■ PROBLEM DETAILS
What is needed is an exact copy of every entry below, with the pictures left out.

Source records
++++++++++++++++++++
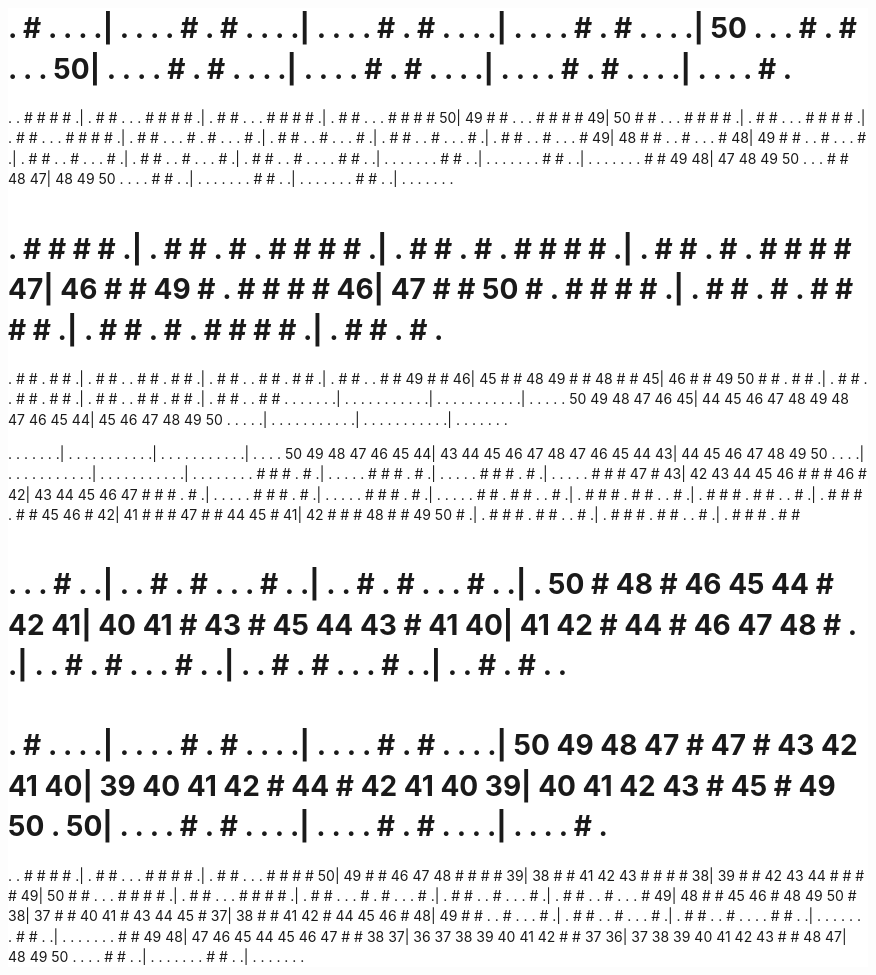   #  .  #  .  .  .  .|  .  .  .  .  #  .  #  .  .  .  .|  .  .  .  .  #  .  #  .  .  .  .|  .  .  .  .  #  .  #  .  .  .  .| 50  .  .  .  #  .  #  .  .  . 50|  .  .  .  .  #  .  #  .  .  .  .|  .  .  .  .  #  .  #  .  .  .  .|  .  .  .  .  #  .  #  .  .  .  .|  .  .  .  .  #  .  #
  .  .  #  #  #  #  .|  .  #  #  .  .  .  #  #  #  #  .|  .  #  #  .  .  .  #  #  #  #  .|  .  #  #  .  .  .  #  #  #  # 50| 49  #  #  .  .  .  #  #  #  # 49| 50  #  #  .  .  .  #  #  #  #  .|  .  #  #  .  .  .  #  #  #  #  .|  .  #  #  .  .  .  #  #  #  #  .|  .  #  #  .  .  .  #
  .  #  .  .  .  #  .|  .  #  #  .  .  #  .  .  .  #  .|  .  #  #  .  .  #  .  .  .  #  .|  .  #  #  .  .  #  .  .  .  # 49| 48  #  #  .  .  #  .  .  .  # 48| 49  #  #  .  .  #  .  .  .  #  .|  .  #  #  .  .  #  .  .  .  #  .|  .  #  #  .  .  #  .  .  .  #  .|  .  #  #  .  .  #  .
  .  .  .  #  #  .  .|  .  .  .  .  .  .  .  #  #  .  .|  .  .  .  .  .  .  .  #  #  .  .|  .  .  .  .  .  .  .  #  # 49 48| 47 48 49 50  .  .  .  #  # 48 47| 48 49 50  .  .  .  .  #  #  .  .|  .  .  .  .  .  .  .  #  #  .  .|  .  .  .  .  .  .  .  #  #  .  .|  .  .  .  .  .  .  .
  #  .  #  #  #  #  .|  .  #  #  .  #  .  #  #  #  #  .|  .  #  #  .  #  .  #  #  #  #  .|  .  #  #  .  #  .  #  #  #  # 47| 46  #  # 49  #  .  #  #  #  # 46| 47  #  # 50  #  .  #  #  #  #  .|  .  #  #  .  #  .  #  #  #  #  .|  .  #  #  .  #  .  #  #  #  #  .|  .  #  #  .  #  .  #
  .  #  #  .  #  #  .|  .  #  #  .  .  #  #  .  #  #  .|  .  #  #  .  .  #  #  .  #  #  .|  .  #  #  .  .  #  # 49  #  # 46| 45  #  # 48 49  #  # 48  #  # 45| 46  #  # 49 50  #  #  .  #  #  .|  .  #  #  .  .  #  #  .  #  #  .|  .  #  #  .  .  #  #  .  #  #  .|  .  #  #  .  .  #  #
  .  .  .  .  .  .  .|  .  .  .  .  .  .  .  .  .  .  .|  .  .  .  .  .  .  .  .  .  .  .|  .  .  .  .  . 50 49 48 47 46 45| 44 45 46 47 48 49 48 47 46 45 44| 45 46 47 48 49 50  .  .  .  .  .|  .  .  .  .  .  .  .  .  .  .  .|  .  .  .  .  .  .  .  .  .  .  .|  .  .  .  .  .  .  .

  .  .  .  .  .  .  .|  .  .  .  .  .  .  .  .  .  .  .|  .  .  .  .  .  .  .  .  .  .  .|  .  .  .  . 50 49 48 47 46 45 44| 43 44 45 46 47 48 47 46 45 44 43| 44 45 46 47 48 49 50  .  .  .  .|  .  .  .  .  .  .  .  .  .  .  .|  .  .  .  .  .  .  .  .  .  .  .|  .  .  .  .  .  .  .
  .  #  #  #  .  #  .|  .  .  .  .  .  #  #  #  .  #  .|  .  .  .  .  .  #  #  #  .  #  .|  .  .  .  .  .  #  #  # 47  # 43| 42 43 44 45 46  #  #  # 46  # 42| 43 44 45 46 47  #  #  #  .  #  .|  .  .  .  .  .  #  #  #  .  #  .|  .  .  .  .  .  #  #  #  .  #  .|  .  .  .  .  .  #  #
  .  #  #  .  .  #  .|  .  #  #  #  .  #  #  .  .  #  .|  .  #  #  #  .  #  #  .  .  #  .|  .  #  #  #  .  #  # 45 46  # 42| 41  #  #  # 47  #  # 44 45  # 41| 42  #  #  # 48  #  # 49 50  #  .|  .  #  #  #  .  #  #  .  .  #  .|  .  #  #  #  .  #  #  .  .  #  .|  .  #  #  #  .  #  #
  #  .  .  .  #  .  .|  .  .  #  .  #  .  .  .  #  .  .|  .  .  #  .  #  .  .  .  #  .  .|  . 50  # 48  # 46 45 44  # 42 41| 40 41  # 43  # 45 44 43  # 41 40| 41 42  # 44  # 46 47 48  #  .  .|  .  .  #  .  #  .  .  .  #  .  .|  .  .  #  .  #  .  .  .  #  .  .|  .  .  #  .  #  .  .
  #  .  #  .  .  .  .|  .  .  .  .  #  .  #  .  .  .  .|  .  .  .  .  #  .  #  .  .  .  .| 50 49 48 47  # 47  # 43 42 41 40| 39 40 41 42  # 44  # 42 41 40 39| 40 41 42 43  # 45  # 49 50  . 50|  .  .  .  .  #  .  #  .  .  .  .|  .  .  .  .  #  .  #  .  .  .  .|  .  .  .  .  #  .  #
  .  .  #  #  #  #  .|  .  #  #  .  .  .  #  #  #  #  .|  .  #  #  .  .  .  #  #  #  # 50| 49  #  # 46 47 48  #  #  #  # 39| 38  #  # 41 42 43  #  #  #  # 38| 39  #  # 42 43 44  #  #  #  # 49| 50  #  #  .  .  .  #  #  #  #  .|  .  #  #  .  .  .  #  #  #  #  .|  .  #  #  .  .  .  #
  .  #  .  .  .  #  .|  .  #  #  .  .  #  .  .  .  #  .|  .  #  #  .  .  #  .  .  .  # 49| 48  #  # 45 46  # 48 49 50  # 38| 37  #  # 40 41  # 43 44 45  # 37| 38  #  # 41 42  # 44 45 46  # 48| 49  #  #  .  .  #  .  .  .  #  .|  .  #  #  .  .  #  .  .  .  #  .|  .  #  #  .  .  #  .
  .  .  .  #  #  .  .|  .  .  .  .  .  .  .  #  #  .  .|  .  .  .  .  .  .  .  #  # 49 48| 47 46 45 44 45 46 47  #  # 38 37| 36 37 38 39 40 41 42  #  # 37 36| 37 38 39 40 41 42 43  #  # 48 47| 48 49 50  .  .  .  .  #  #  .  .|  .  .  .  .  .  .  .  #  #  .  .|  .  .  .  .  .  .  .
++++++++++++++++++++
■ RESPONSE TO THE EXERCISE
   #  .  #  .  .  .  .|  .  .  .  .  #  .  #  .  .  .  .|  .  .  .  .  #  .  #  .  .  .  .|  .  .  .  .  #  .  #  .  .  .  .| 50  .  .  .  #  .  #  .  .  . 50|  .  .  .  .  #  .  #  .  .  .  .|  .  .  .  .  #  .  #  .  .  .  .|  .  .  .  .  #  .  #  .  .  .  .|  .  .  .  .  #  .  #
  .  .  #  #  #  #  .|  .  #  #  .  .  .  #  #  #  #  .|  .  #  #  .  .  .  #  #  #  #  .|  .  #  #  .  .  .  #  #  #  # 50| 49  #  #  .  .  .  #  #  #  # 49| 50  #  #  .  .  .  #  #  #  #  .|  .  #  #  .  .  .  #  #  #  #  .|  .  #  #  .  .  .  #  #  #  #  .|  .  #  #  .  .  .  #
  .  #  .  .  .  #  .|  .  #  #  .  .  #  .  .  .  #  .|  .  #  #  .  .  #  .  .  .  #  .|  .  #  #  .  .  #  .  .  .  # 49| 48  #  #  .  .  #  .  .  .  # 48| 49  #  #  .  .  #  .  .  .  #  .|  .  #  #  .  .  #  .  .  .  #  .|  .  #  #  .  .  #  .  .  .  #  .|  .  #  #  .  .  #  .
  .  .  .  #  #  .  .|  .  .  .  .  .  .  .  #  #  .  .|  .  .  .  .  .  .  .  #  #  .  .|  .  .  .  .  .  .  .  #  # 49 48| 47 48 49 50  .  .  .  #  # 48 47| 48 49 50  .  .  .  .  #  #  .  .|  .  .  .  .  .  .  .  #  #  .  .|  .  .  .  .  .  .  .  #  #  .  .|  .  .  .  .  .  .  .
  #  .  #  #  #  #  .|  .  #  #  .  #  .  #  #  #  #  .|  .  #  #  .  #  .  #  #  #  #  .|  .  #  #  .  #  .  #  #  #  # 47| 46  #  # 49  #  .  #  #  #  # 46| 47  #  # 50  #  .  #  #  #  #  .|  .  #  #  .  #  .  #  #  #  #  .|  .  #  #  .  #  .  #  #  #  #  .|  .  #  #  .  #  .  #
  .  #  #  .  #  #  .|  .  #  #  .  .  #  #  .  #  #  .|  .  #  #  .  .  #  #  .  #  #  .|  .  #  #  .  .  #  # 49  #  # 46| 45  #  # 48 49  #  # 48  #  # 45| 46  #  # 49 50  #  #  .  #  #  .|  .  #  #  .  .  #  #  .  #  #  .|  .  #  #  .  .  #  #  .  #  #  .|  .  #  #  .  .  #  #
  .  .  .  .  .  .  .|  .  .  .  .  .  .  .  .  .  .  .|  .  .  .  .  .  .  .  .  .  .  .|  .  .  .  .  . 50 49 48 47 46 45| 44 45 46 47 48 49 48 47 46 45 44| 45 46 47 48 49 50  .  .  .  .  .|  .  .  .  .  .  .  .  .  .  .  .|  .  .  .  .  .  .  .  .  .  .  .|  .  .  .  .  .  .  .

  .  .  .  .  .  .  .|  .  .  .  .  .  .  .  .  .  .  .|  .  .  .  .  .  .  .  .  .  .  .|  .  .  .  . 50 49 48 47 46 45 44| 43 44 45 46 47 48 47 46 45 44 43| 44 45 46 47 48 49 50  .  .  .  .|  .  .  .  .  .  .  .  .  .  .  .|  .  .  .  .  .  .  .  .  .  .  .|  .  .  .  .  .  .  .
  .  #  #  #  .  #  .|  .  .  .  .  .  #  #  #  .  #  .|  .  .  .  .  .  #  #  #  .  #  .|  .  .  .  .  .  #  #  # 47  # 43| 42 43 44 45 46  #  #  # 46  # 42| 43 44 45 46 47  #  #  #  .  #  .|  .  .  .  .  .  #  #  #  .  #  .|  .  .  .  .  .  #  #  #  .  #  .|  .  .  .  .  .  #  #
  .  #  #  .  .  #  .|  .  #  #  #  .  #  #  .  .  #  .|  .  #  #  #  .  #  #  .  .  #  .|  .  #  #  #  .  #  # 45 46  # 42| 41  #  #  # 47  #  # 44 45  # 41| 42  #  #  # 48  #  # 49 50  #  .|  .  #  #  #  .  #  #  .  .  #  .|  .  #  #  #  .  #  #  .  .  #  .|  .  #  #  #  .  #  #
  #  .  .  .  #  .  .|  .  .  #  .  #  .  .  .  #  .  .|  .  .  #  .  #  .  .  .  #  .  .|  . 50  # 48  # 46 45 44  # 42 41| 40 41  # 43  # 45 44 43  # 41 40| 41 42  # 44  # 46 47 48  #  .  .|  .  .  #  .  #  .  .  .  #  .  .|  .  .  #  .  #  .  .  .  #  .  .|  .  .  #  .  #  .  .
  #  .  #  .  .  .  .|  .  .  .  .  #  .  #  .  .  .  .|  .  .  .  .  #  .  #  .  .  .  .| 50 49 48 47  # 47  # 43 42 41 40| 39 40 41 42  # 44  # 42 41 40 39| 40 41 42 43  # 45  # 49 50  . 50|  .  .  .  .  #  .  #  .  .  .  .|  .  .  .  .  #  .  #  .  .  .  .|  .  .  .  .  #  .  #
  .  .  #  #  #  #  .|  .  #  #  .  .  .  #  #  #  #  .|  .  #  #  .  .  .  #  #  #  # 50| 49  #  # 46 47 48  #  #  #  # 39| 38  #  # 41 42 43  #  #  #  # 38| 39  #  # 42 43 44  #  #  #  # 49| 50  #  #  .  .  .  #  #  #  #  .|  .  #  #  .  .  .  #  #  #  #  .|  .  #  #  .  .  .  #
  .  #  .  .  .  #  .|  .  #  #  .  .  #  .  .  .  #  .|  .  #  #  .  .  #  .  .  .  # 49| 48  #  # 45 46  # 48 49 50  # 38| 37  #  # 40 41  # 43 44 45  # 37| 38  #  # 41 42  # 44 45 46  # 48| 49  #  #  .  .  #  .  .  .  #  .|  .  #  #  .  .  #  .  .  .  #  .|  .  #  #  .  .  #  .
  .  .  .  #  #  .  .|  .  .  .  .  .  .  .  #  #  .  .|  .  .  .  .  .  .  .  #  # 49 48| 47 46 45 44 45 46 47  #  # 38 37| 36 37 38 39 40 41 42  #  # 37 36| 37 38 39 40 41 42 43  #  # 48 47| 48 49 50  .  .  .  .  #  #  .  .|  .  .  .  .  .  .  .  #  #  .  .|  .  .  .  .  .  .  .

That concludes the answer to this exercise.